Larsen ice crack continues to open up
- 9 hours ago
The crack that looks set to spawn a giant iceberg in the Antarctic has continued to spread.
The rift in the Larsen C Ice Shelf has grown a further 10km since 1 January.If the fissure propagates just 20km more, it will free a tabular berg one-quarter the size of Wales.
That would make it one of the biggest icebergs ever recorded, according to researchers at Swansea and Aberystwyth universities, and the British Antarctic Survey.
News of the lengthening crack in the 350m-thick floating ice shelf on the eastern side of the Antarctic Peninsula comes from the EU’s Sentinel-1 satellite system.
Comprising two spacecraft, this orbiting capability can continuously monitor Larsen C no matter what the weather is doing because its radar sensors see through cloud.
Their data indicates the fissure now extends for some 175km. But just how long it will take before the 5,000 sq km block finally breaks free is anyone’s guess, says Swansea's Prof Adrian Luckman.
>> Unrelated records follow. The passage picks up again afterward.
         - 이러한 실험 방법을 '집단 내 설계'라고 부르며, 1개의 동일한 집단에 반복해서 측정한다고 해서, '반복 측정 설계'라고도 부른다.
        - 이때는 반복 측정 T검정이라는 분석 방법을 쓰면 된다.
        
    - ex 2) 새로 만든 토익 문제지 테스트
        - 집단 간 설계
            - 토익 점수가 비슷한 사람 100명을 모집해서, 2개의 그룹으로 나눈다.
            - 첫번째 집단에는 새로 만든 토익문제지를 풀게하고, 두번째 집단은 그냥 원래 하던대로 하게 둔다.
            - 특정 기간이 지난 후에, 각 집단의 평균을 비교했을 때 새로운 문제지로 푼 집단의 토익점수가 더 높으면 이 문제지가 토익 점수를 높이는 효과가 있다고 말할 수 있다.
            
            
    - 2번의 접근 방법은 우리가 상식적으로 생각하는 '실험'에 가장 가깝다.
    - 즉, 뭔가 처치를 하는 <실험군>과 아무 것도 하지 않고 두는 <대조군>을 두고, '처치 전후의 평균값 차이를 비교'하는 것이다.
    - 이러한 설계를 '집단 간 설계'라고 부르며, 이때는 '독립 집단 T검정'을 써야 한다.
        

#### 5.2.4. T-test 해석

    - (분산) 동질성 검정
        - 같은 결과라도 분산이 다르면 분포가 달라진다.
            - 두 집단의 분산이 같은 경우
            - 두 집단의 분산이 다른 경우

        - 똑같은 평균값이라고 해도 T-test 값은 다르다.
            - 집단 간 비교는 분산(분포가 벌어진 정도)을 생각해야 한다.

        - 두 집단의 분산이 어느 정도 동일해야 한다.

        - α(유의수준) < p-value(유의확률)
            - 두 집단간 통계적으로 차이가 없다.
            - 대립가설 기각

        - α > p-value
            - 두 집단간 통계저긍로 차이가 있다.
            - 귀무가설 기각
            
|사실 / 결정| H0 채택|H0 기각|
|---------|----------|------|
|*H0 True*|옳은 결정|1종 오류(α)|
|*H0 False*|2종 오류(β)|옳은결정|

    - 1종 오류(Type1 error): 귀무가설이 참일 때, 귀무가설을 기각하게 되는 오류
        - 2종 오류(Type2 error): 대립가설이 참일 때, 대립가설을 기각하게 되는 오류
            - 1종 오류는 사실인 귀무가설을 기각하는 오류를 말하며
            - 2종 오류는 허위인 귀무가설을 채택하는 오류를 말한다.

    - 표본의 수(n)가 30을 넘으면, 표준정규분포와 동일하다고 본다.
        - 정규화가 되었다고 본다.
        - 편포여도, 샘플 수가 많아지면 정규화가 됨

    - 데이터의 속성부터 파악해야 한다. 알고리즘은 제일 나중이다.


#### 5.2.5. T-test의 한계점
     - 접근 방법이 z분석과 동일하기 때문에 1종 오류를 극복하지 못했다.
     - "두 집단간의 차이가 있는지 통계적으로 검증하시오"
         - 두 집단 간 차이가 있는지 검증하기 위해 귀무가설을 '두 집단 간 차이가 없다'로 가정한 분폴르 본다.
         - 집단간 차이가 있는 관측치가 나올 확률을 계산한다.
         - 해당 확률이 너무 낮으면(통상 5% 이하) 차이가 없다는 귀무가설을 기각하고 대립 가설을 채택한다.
"The rift tip has just entered a new area of softer ice, which will slow its progress," he told BBC News.
"Although you might expect any extension to hasten the point of calving, it actually remains impossible to predict when it will break because the fracture process is so complex.
"My feeling is that this new development suggests something will happen within weeks to months, but there is an outside chance that further growth will be slow for longer than that.
"Sometimes rift growth is triggered by ocean swell originating elsewhere, which is also hard to predict."
When the berg splits away, interest will centre on how the breakage will affect the remaining shelf structure.
The Larsen B Ice Shelf further to the north famously shattered following a similar large calving event in 2002.